Interoptic, Trans-lamina Terminalis, Opticocarotid Triangle, and Caroticosylvian Windows From Mini-Supraorbital, Frontomedial, and Pterional Perspectives: A Comparative Cadaver Study With Artificial Lesions

Abstract

Introduction: The mini-supraorbital (MSO) and pterional (PT) approaches have been compared in a number of studies focusing on the treatment of aneurysms, craniopharyngiomas, and meningiomas. The goal of this study was to analyze the surgical exposure to different artificial lesions through interoptic (IO), trans-lamina terminalis (TLT), opticocarotid triangle (OCT), and caroticosylvian (CS) windows from the MSO, frontomedial (FM), and PT perspectives. Methods: The MSO, PT, and FM approaches were performed sequentially in two fixed cadaver heads. Three colored spheres were placed around the optic chiasm: (1) between the optic nerves; (2) between the optic nerve and the internal carotid artery; and (3) between the internal carotid artery and the oculomotor nerve. The surgical exposures to these structures by using the IO, TLT, OCT, and CS windows were compared. Results: (1) IO window: from the MSO and PT approaches, the total surgical exposure mainly allows visualization of contralateral lesions. The FM approach was superior for exploration of both sides of the area between the optic nerves. (2) TLT pathway: the MSO and PT approaches mainly expose the contralateral third ventricle wall. (3) OCT window: the PT approach allows exposure of a larger part of the sphere between the optic nerve and the internal carotid artery than the MSO approach. (4) CS window: the PT approach allows a better exposure of lateral structures such as the oculomotor nerve and of the medial prepontine area in comparison to the MSO approach. Conclusion: Simulation of the surgical situation with artificial lesions is a good model for comparing surgical perspectives and for analyzing feasibility of lesion exposure and resection.

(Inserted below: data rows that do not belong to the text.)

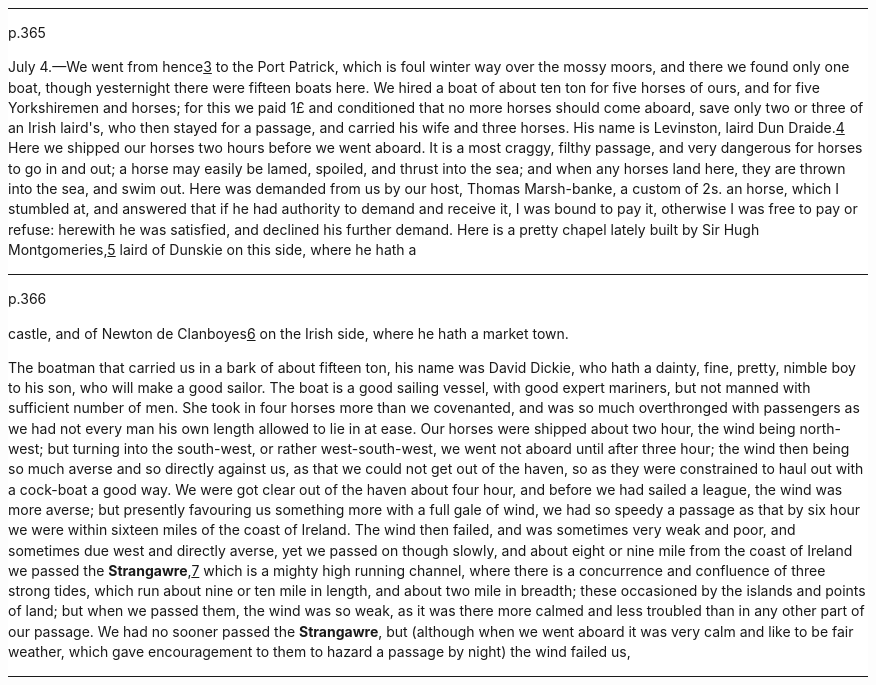 


---

p.365


July 4.—We went from hence[3](javascript:footNote('E630001/note003.html')) to the Port Patrick, which is foul winter way over the mossy moors, and there we found only one boat, though yesternight there were fifteen boats here. We hired a boat of about ten ton for five horses of ours, and for five Yorkshiremen and horses; for this we paid 1£ and conditioned that no more horses should come aboard, save only two or three of an Irish laird's, who then stayed for a passage, and carried his wife and three horses. His name is Levinston, laird Dun Draide.[4](javascript:footNote('E630001/note004.html')) Here we shipped our horses two hours before we went aboard. It is a most craggy, filthy passage, and very dangerous for horses to go in and out; a horse may easily be lamed, spoiled, and thrust into the sea; and when any horses land here, they are thrown into the sea, and swim out. Here was demanded from us by our host, Thomas Marsh-banke, a custom of 2s. an horse, which I stumbled at, and answered that if he had authority to demand and receive it, I was bound to pay it, otherwise I was free to pay or refuse: herewith he was satisfied, and declined his further demand. Here is a pretty chapel lately built by Sir Hugh Montgomeries,[5](javascript:footNote('E630001/note005.html')) laird of Dunskie on this side, where he hath a



---

p.366




castle, and of Newton de Clanboyes[6](javascript:footNote('E630001/note006.html')) on the Irish side, where he hath a market town.


The boatman that carried us in a bark of about fifteen ton, his name was David Dickie, who hath a dainty, fine, pretty, nimble boy to his son, who will make a good sailor. The boat is a good sailing vessel, with good expert mariners, but not manned with sufficient number of men. She took in four horses more than we covenanted, and was so much overthronged with passengers as we had not every man his own length allowed to lie in at ease. Our horses were shipped about two hour, the wind being north-west; but turning into the south-west, or rather west-south-west, we went not aboard until after three hour; the wind then being so much averse and so directly against us, as that we could not get out of the haven, so as they were constrained to haul out with a cock-boat a good way. We were got clear out of the haven about four hour, and before we had sailed a league, the wind was more averse; but presently favouring us something more with a full gale of wind, we had so speedy a passage as that by six hour we were within sixteen miles of the coast of Ireland. The wind then failed, and was sometimes very weak and poor, and sometimes due west and directly averse, yet we passed on though slowly, and about eight or nine mile from the coast of Ireland we passed the **Strangawre**,[7](javascript:footNote('E630001/note007.html')) which is a mighty high running channel, where there is a concurrence and confluence of three strong tides, which run about nine or ten mile in length, and about two mile in breadth; these occasioned by the islands and points of land; but when we passed them, the wind was so weak, as it was there more calmed and less troubled than in any other part of our passage. We had no sooner passed the **Strangawre**, but (although when we went aboard it was very calm and like to be fair weather, which gave encouragement to them to hazard a passage by night) the wind failed us,



---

Keywords: artificial lesions; caroticosylvian window; interoptic window; opticocarotid triangle window; trans-lamina terminalis approach.

Figure 1

(A) MSO craniotomy was performed according to Reisch et al. (2) with a 2 × 2.5-cm extension. (B) Second, the MSO approach was extended to a PT approach according to Yaşargil et al. (21) with a size of 4 × 6 cm. (C) The craniotomy was enlarged (as our third step) for the exposure to the frontal midline.

Figure 2

Placement of artificial lesions (three colored spheres) in key locations (A,B) (ON, optic nerve).

Figure 3

Various ways (blue arrows) of exposing the area under and around the optic chiasm and through the lamina terminalis to the third ventricle.

Figure 4

(A) Cadaver 1: IO window from PT perspective. (B) Cadaver 2: IO window from unilateral FM approach (ON, optic nerve; A1, proximal segment of anterior cerebral artery; LT, lamina terminalis).

Figure 5

(A) MSO and PT approaches allowed access to contralateral lesions of the third ventricle through the lamina terminalis. (B) The FM approach was the best way to reach deep lesions of the third ventricle through the lamina terminalis (3V, third ventricle; A1, proximal segment of anterior cerebral artery; LT, lamina terminalis).

Figure 6

The opticocarotid window from MSO (A) and PT approaches (B) (blue area with red frame = area of exposure of the OCT) (ON, optic nerve; A1, proximal segment of anterior cerebral artery).

Figure 7

The area under the optic chiasm: it is not possible to reach the area under the optic chiasm from the lateral aspect using the MSO approach (A); the area under the optic chiasm with the undersurface of the chiasm is easily visualized from lateral perspective through the opticocarotid window using the PT approach (B,C) (ON, optic nerve).

Figure 8

(A) CS window from PT perspective. (B) The prepontine area through the caroticosylvian window using the PT approach: mobilization of the ICA was necessary to increase the view to the BA, the PCA, the rami ad pontem, and the anterior upper surface of the brainstem (ON, optic nerve; A1, proximal segment of anterior cerebral artery; M1, proximal segment of middle cerebral artery).